Task to carry out: Among the records below, find the line that has "## Contributing"; from there, give the lines again exactly, and stop after the line that has "注：OpenResty官方没".

Source material:
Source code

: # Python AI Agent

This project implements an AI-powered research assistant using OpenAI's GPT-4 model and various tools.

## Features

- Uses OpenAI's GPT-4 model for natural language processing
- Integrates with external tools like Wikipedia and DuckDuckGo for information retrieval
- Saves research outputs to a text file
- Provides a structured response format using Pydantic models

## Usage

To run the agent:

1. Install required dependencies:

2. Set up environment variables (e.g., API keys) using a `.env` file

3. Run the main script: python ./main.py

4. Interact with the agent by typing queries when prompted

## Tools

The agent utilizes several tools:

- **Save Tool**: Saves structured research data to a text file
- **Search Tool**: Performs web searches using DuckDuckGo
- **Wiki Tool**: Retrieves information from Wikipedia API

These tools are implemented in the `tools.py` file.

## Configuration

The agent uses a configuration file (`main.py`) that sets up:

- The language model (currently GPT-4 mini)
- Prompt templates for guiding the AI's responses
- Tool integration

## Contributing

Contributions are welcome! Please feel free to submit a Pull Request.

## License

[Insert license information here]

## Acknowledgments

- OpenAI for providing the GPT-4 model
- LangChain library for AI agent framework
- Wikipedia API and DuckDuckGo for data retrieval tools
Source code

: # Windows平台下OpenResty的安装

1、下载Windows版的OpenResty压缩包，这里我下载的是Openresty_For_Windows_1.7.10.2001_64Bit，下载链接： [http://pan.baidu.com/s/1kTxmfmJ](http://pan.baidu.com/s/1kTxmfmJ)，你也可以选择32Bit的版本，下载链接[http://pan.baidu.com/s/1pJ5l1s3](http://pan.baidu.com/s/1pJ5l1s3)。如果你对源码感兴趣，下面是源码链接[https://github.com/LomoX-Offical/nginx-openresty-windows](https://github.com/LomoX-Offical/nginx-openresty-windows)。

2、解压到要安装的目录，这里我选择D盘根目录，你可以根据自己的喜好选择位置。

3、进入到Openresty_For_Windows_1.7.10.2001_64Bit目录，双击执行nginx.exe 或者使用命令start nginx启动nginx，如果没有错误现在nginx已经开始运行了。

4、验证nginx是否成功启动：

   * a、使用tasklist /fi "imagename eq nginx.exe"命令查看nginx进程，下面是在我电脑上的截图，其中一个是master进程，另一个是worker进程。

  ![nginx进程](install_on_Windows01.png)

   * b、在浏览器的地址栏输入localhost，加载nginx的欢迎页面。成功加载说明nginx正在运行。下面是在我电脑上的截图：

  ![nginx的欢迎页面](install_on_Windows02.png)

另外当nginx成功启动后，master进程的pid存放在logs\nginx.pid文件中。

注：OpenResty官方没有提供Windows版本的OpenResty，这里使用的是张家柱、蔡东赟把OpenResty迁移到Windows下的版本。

* * *

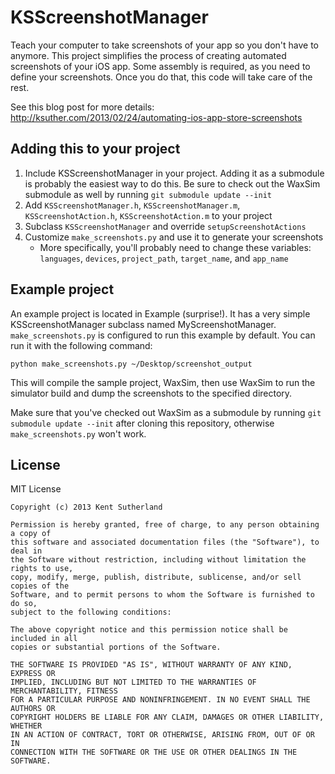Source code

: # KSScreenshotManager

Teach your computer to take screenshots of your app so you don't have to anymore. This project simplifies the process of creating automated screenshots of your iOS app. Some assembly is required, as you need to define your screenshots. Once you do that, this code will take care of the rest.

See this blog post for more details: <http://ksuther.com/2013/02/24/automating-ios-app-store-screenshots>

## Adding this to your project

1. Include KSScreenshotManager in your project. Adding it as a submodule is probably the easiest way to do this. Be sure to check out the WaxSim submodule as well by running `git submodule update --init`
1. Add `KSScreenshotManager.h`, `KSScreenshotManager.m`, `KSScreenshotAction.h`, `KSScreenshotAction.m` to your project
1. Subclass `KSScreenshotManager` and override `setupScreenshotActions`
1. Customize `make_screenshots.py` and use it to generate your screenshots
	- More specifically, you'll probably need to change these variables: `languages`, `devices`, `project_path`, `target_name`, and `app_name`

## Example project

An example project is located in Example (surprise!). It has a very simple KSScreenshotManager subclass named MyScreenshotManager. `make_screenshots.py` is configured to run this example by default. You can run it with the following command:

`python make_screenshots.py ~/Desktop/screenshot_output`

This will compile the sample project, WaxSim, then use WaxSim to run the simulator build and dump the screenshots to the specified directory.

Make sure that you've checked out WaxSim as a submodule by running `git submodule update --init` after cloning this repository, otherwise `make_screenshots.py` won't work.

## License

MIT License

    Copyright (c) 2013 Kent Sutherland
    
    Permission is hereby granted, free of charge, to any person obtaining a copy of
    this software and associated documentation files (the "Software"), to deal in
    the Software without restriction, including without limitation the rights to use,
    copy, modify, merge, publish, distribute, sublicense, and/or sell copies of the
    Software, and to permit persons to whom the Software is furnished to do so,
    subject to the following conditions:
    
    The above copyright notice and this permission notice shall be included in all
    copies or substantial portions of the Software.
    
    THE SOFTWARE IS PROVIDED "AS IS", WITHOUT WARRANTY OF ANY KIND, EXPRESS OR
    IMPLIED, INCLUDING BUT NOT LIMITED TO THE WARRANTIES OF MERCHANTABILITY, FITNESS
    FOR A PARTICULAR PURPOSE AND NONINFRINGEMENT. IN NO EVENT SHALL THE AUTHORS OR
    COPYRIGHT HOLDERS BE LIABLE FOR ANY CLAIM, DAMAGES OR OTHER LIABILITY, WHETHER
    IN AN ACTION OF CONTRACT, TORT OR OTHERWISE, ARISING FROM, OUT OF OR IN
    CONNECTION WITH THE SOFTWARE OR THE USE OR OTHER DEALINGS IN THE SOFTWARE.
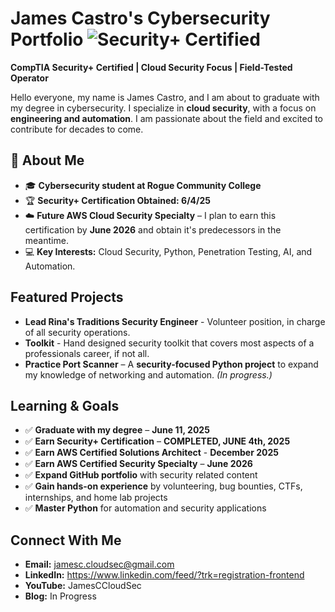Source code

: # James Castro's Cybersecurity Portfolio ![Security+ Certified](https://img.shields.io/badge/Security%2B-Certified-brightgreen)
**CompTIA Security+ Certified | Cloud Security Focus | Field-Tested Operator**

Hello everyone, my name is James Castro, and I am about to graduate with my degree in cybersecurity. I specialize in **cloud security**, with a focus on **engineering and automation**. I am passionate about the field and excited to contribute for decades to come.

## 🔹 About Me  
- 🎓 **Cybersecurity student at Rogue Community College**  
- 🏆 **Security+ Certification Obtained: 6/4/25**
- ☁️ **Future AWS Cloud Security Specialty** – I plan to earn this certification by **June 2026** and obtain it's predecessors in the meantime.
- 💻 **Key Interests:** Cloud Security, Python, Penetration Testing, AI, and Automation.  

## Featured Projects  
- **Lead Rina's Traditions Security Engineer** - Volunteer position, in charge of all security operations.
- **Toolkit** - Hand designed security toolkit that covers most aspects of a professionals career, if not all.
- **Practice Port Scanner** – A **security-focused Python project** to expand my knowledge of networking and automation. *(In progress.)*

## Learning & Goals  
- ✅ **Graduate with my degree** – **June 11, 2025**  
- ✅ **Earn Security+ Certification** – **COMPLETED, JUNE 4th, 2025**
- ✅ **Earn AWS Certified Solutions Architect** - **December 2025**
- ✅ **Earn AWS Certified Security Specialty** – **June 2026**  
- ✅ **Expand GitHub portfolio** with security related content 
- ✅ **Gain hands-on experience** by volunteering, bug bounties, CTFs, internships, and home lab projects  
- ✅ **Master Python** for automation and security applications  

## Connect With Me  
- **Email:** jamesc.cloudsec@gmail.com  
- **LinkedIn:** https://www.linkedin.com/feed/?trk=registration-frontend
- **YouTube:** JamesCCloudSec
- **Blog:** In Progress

Solution to the problem:
## Contributing

Contributions are welcome! Please feel free to submit a Pull Request.

## License

[Insert license information here]

## Acknowledgments

- OpenAI for providing the GPT-4 model
- LangChain library for AI agent framework
- Wikipedia API and DuckDuckGo for data retrieval tools
Source code

: # Windows平台下OpenResty的安装

1、下载Windows版的OpenResty压缩包，这里我下载的是Openresty_For_Windows_1.7.10.2001_64Bit，下载链接： [http://pan.baidu.com/s/1kTxmfmJ](http://pan.baidu.com/s/1kTxmfmJ)，你也可以选择32Bit的版本，下载链接[http://pan.baidu.com/s/1pJ5l1s3](http://pan.baidu.com/s/1pJ5l1s3)。如果你对源码感兴趣，下面是源码链接[https://github.com/LomoX-Offical/nginx-openresty-windows](https://github.com/LomoX-Offical/nginx-openresty-windows)。

2、解压到要安装的目录，这里我选择D盘根目录，你可以根据自己的喜好选择位置。

3、进入到Openresty_For_Windows_1.7.10.2001_64Bit目录，双击执行nginx.exe 或者使用命令start nginx启动nginx，如果没有错误现在nginx已经开始运行了。

4、验证nginx是否成功启动：

   * a、使用tasklist /fi "imagename eq nginx.exe"命令查看nginx进程，下面是在我电脑上的截图，其中一个是master进程，另一个是worker进程。

  ![nginx进程](install_on_Windows01.png)

   * b、在浏览器的地址栏输入localhost，加载nginx的欢迎页面。成功加载说明nginx正在运行。下面是在我电脑上的截图：

  ![nginx的欢迎页面](install_on_Windows02.png)

另外当nginx成功启动后，master进程的pid存放在logs\nginx.pid文件中。

注：OpenResty官方没有提供Windows版本的OpenResty，这里使用的是张家柱、蔡东赟把OpenResty迁移到Windows下的版本。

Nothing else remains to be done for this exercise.